Kalau Sudah Begini, Selanjutnya Gimana?

“Roh Tuhan ada pada-Ku, oleh sebab Ia telah mengurapi Aku, untuk menyampaikan kabar baik kepada orang-orang miskin; dan Ia telah mengutus Aku untuk memberitakan pembebasan kepada orang-orang tawanan, dan penglihatan bagi orang-orang buta, untuk membebaskan orang-orang yang tertindas, untuk memberitakan tahun rahmat Tuhan telah datang” (Luk. 4:18-19).

Pada coratan saya sebelumnya, saya menekankan untuk tidak melihat wabah Covid-19 sebagai hukuman Tuhan, namun sebaliknya sebagai saat di mana kita mengerjakan pekerjaan-pekerjaan Allah bagi kebaikan seluruh manusia. Wabah ini menjadi pelajaran dan sekaligus memberdayakan kita. Tidak ada perlunya lagi untuk saling menyalahkan, termasuk untuk mempertentangkan antara iman dengan mentaati himbauan pemerintah dalam mencegah penularan virus ini. Yang selanjutnya adalah apa yang dapat kita atau gereja lakukan?

Kita mungkin juga sudah mendengar banyak berita bahwa para tenaga kesehatan, mereka yang ada di garis depan, membutuhkan support kita, termasuk dalam hal pengadaan peralatan dan perlengkapan medis. Sudah ada beberapa pihak yang tergerak untuk memberikan donasi untuk itu, termasuk organisasi keagamaan. Bagaimana dengan gereja? Semoga hal yang sama juga dilakukan oleh gereja, dan hanya karena tidak ada/ tidak mau diberitakan saja sehingga belum terdengar beritanya sampai saat ini.

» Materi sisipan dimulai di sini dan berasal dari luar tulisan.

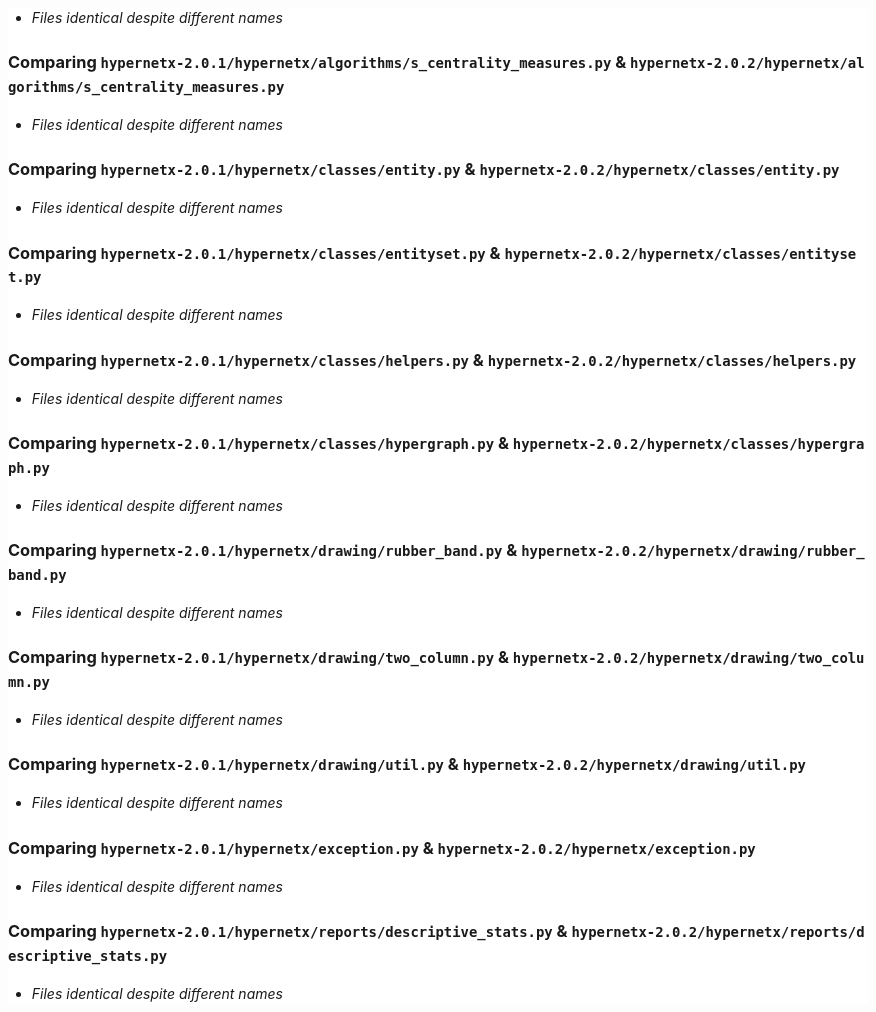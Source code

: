  * *Files identical despite different names*

### Comparing `hypernetx-2.0.1/hypernetx/algorithms/s_centrality_measures.py` & `hypernetx-2.0.2/hypernetx/algorithms/s_centrality_measures.py`

 * *Files identical despite different names*

### Comparing `hypernetx-2.0.1/hypernetx/classes/entity.py` & `hypernetx-2.0.2/hypernetx/classes/entity.py`

 * *Files identical despite different names*

### Comparing `hypernetx-2.0.1/hypernetx/classes/entityset.py` & `hypernetx-2.0.2/hypernetx/classes/entityset.py`

 * *Files identical despite different names*

### Comparing `hypernetx-2.0.1/hypernetx/classes/helpers.py` & `hypernetx-2.0.2/hypernetx/classes/helpers.py`

 * *Files identical despite different names*

### Comparing `hypernetx-2.0.1/hypernetx/classes/hypergraph.py` & `hypernetx-2.0.2/hypernetx/classes/hypergraph.py`

 * *Files identical despite different names*

### Comparing `hypernetx-2.0.1/hypernetx/drawing/rubber_band.py` & `hypernetx-2.0.2/hypernetx/drawing/rubber_band.py`

 * *Files identical despite different names*

### Comparing `hypernetx-2.0.1/hypernetx/drawing/two_column.py` & `hypernetx-2.0.2/hypernetx/drawing/two_column.py`

 * *Files identical despite different names*

### Comparing `hypernetx-2.0.1/hypernetx/drawing/util.py` & `hypernetx-2.0.2/hypernetx/drawing/util.py`

 * *Files identical despite different names*

### Comparing `hypernetx-2.0.1/hypernetx/exception.py` & `hypernetx-2.0.2/hypernetx/exception.py`

 * *Files identical despite different names*

### Comparing `hypernetx-2.0.1/hypernetx/reports/descriptive_stats.py` & `hypernetx-2.0.2/hypernetx/reports/descriptive_stats.py`

 * *Files identical despite different names*
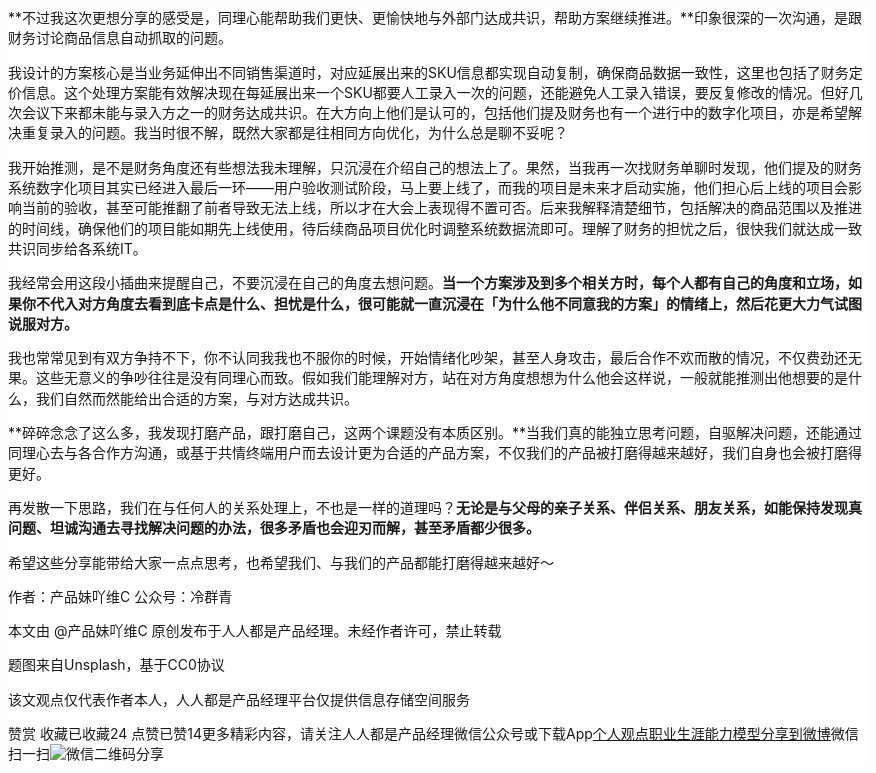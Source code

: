 **不过我这次更想分享的感受是，同理心能帮助我们更快、更愉快地与外部门达成共识，帮助方案继续推进。**印象很深的一次沟通，是跟财务讨论商品信息自动抓取的问题。

我设计的方案核心是当业务延伸出不同销售渠道时，对应延展出来的SKU信息都实现自动复制，确保商品数据一致性，这里也包括了财务定价信息。这个处理方案能有效解决现在每延展出来一个SKU都要人工录入一次的问题，还能避免人工录入错误，要反复修改的情况。但好几次会议下来都未能与录入方之一的财务达成共识。在大方向上他们是认可的，包括他们提及财务也有一个进行中的数字化项目，亦是希望解决重复录入的问题。我当时很不解，既然大家都是往相同方向优化，为什么总是聊不妥呢？

我开始推测，是不是财务角度还有些想法我未理解，只沉浸在介绍自己的想法上了。果然，当我再一次找财务单聊时发现，他们提及的财务系统数字化项目其实已经进入最后一环——用户验收测试阶段，马上要上线了，而我的项目是未来才启动实施，他们担心后上线的项目会影响当前的验收，甚至可能推翻了前者导致无法上线，所以才在大会上表现得不置可否。后来我解释清楚细节，包括解决的商品范围以及推进的时间线，确保他们的项目能如期先上线使用，待后续商品项目优化时调整系统数据流即可。理解了财务的担忧之后，很快我们就达成一致共识同步给各系统IT。

我经常会用这段小插曲来提醒自己，不要沉浸在自己的角度去想问题。**当一个方案涉及到多个相关方时，每个人都有自己的角度和立场，如果你不代入对方角度去看到底卡点是什么、担忧是什么，很可能就一直沉浸在「为什么他不同意我的方案」的情绪上，然后花更大力气试图说服对方。**

我也常常见到有双方争持不下，你不认同我我也不服你的时候，开始情绪化吵架，甚至人身攻击，最后合作不欢而散的情况，不仅费劲还无果。这些无意义的争吵往往是没有同理心而致。假如我们能理解对方，站在对方角度想想为什么他会这样说，一般就能推测出他想要的是什么，我们自然而然能给出合适的方案，与对方达成共识。

**碎碎念念了这么多，我发现打磨产品，跟打磨自己，这两个课题没有本质区别。**当我们真的能独立思考问题，自驱解决问题，还能通过同理心去与各合作方沟通，或基于共情终端用户而去设计更为合适的产品方案，不仅我们的产品被打磨得越来越好，我们自身也会被打磨得更好。

再发散一下思路，我们在与任何人的关系处理上，不也是一样的道理吗？**无论是与父母的亲子关系、伴侣关系、朋友关系，如能保持发现真问题、坦诚沟通去寻找解决问题的办法，很多矛盾也会迎刃而解，甚至矛盾都少很多。**

希望这些分享能带给大家一点点思考，也希望我们、与我们的产品都能打磨得越来越好～

作者：产品妹吖维C 公众号：冷群青

本文由 @产品妹吖维C 原创发布于人人都是产品经理。未经作者许可，禁止转载

题图来自Unsplash，基于CC0协议

该文观点仅代表作者本人，人人都是产品经理平台仅提供信息存储空间服务

赞赏 收藏已收藏24 点赞已赞14更多精彩内容，请关注人人都是产品经理微信公众号或下载App[个人观点](https://www.woshipm.com/tag/%e4%b8%aa%e4%ba%ba%e8%a7%82%e7%82%b9)[职业生涯](https://www.woshipm.com/tag/%e8%81%8c%e4%b8%9a%e7%94%9f%e6%b6%af)[能力模型](https://www.woshipm.com/tag/%e8%83%bd%e5%8a%9b%e6%a8%a1%e5%9e%8b)[分享到微博](https://service.weibo.com/share/share.php?appkey=2775287854&title=能独立思考、有自驱力、有同理心，这种人做什么都会成功&url=https://www.woshipm.com/pmd/6214518.html&pic=https://image.woshipm.com/2023/04/17/44f00586-dcf5-11ed-8851-00163e0b5ff3.png)微信扫一扫![微信二维码](https://api.pwmqr.com/qrcode/create/?url=https://www.woshipm.com/pmd/6214518.html)分享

Saya mencoba mengutip teks Lukas 4:18-19 di atas untuk mengingatkan kita (gereja) akan panggilannya, terutama dalam situasi seperti ini. Saya menyusun struktur teksnya seperti di bawah ini:

Roh Tuhan ada pada-Ku,
a : oleh sebab Ia telah mengurapi Aku untuk menyampaikan kabar baik kepada orang-orang miskin
b : dan Ia telah mengutus Aku untuk memberitakan pembebasan kepada orang-orang tawanan
b1 :     dan penglihatan bagi orang-orang buta
a1 :   untuk membebaskan orang-orang yang tertindas
untuk memberitakan tahun rahmat Tuhan telah datang

Teks tersebut menempatkan kalimat “Roh Tuhan ada pada-Ku” dan “untuk memberitakan tahun rahmat Tuhan telah datang” sebagai bingkai dari teks tersebut. Orang yang diurapi adalah orang yang dipilih untuk melakukan suatu pekerjaan/ misi, parallel dengan “Ia telah mengutus Aku.” Roh Tuhan, atau bisa dimaknai sebagai semangat yang dari Tuhan akan membawa pada pemberitaan tahun rahmat Tuhan. Dengan demikian, dapat diartikan bahwa gereja, yang selama ini lekat dengan kegiatan misi, sudah seharusnya dipenuhi dengan semangat yang dari Tuhan untuk memberitakan rahmat Tuhan kepada semua orang. Saya mengambil istilah yang sering dipakai, gereja dipanggil untuk menjadi berkat bagi semua orang.

Bagaimana untuk dapat menjadi berkat? Ternyata dengan menjalankan misi sebagaimana yang saya tandai dengan abb1a1 di atas. “Orang-orang miskin” parallel dengan “orang-orang tertidas,” dan bukankah demikian juga kenyataannya. Orang-orang miskin biasanya menjadi pihak yang tersingkirkan, termasuk dalam mengakses layanan kesehatan. “Tawanan” disandingkan dengan “orang-orang buta.” Konon pada zaman dahulu penjara ada di bawah tanah yang sangat gelap, sehingga orang yang di penjara dalam waktu yang lama bisa menjadi buta. Artinya itu adalah berbicara situasi yang sama, yaitu orang-orang yang tidak bebas, dan selanjutnya bisa kita hubungkan siapa saja mereka yang “tidak bebas” lagi karena wabah virus Covid-19.

Saya tidak akan berpanjang lebar menjelaskan secara detail tafsirannya, karena ini hanya coretan saja. Namun pada intinya bahwa teks tersebut menginspirasi gereja untuk bertindak nyata menggunakan sumber daya-sumber daya yang dimiliki untuk dapat terwujudnya tahun rahmat Tuhan di tengah pandemi Covid-19 ini.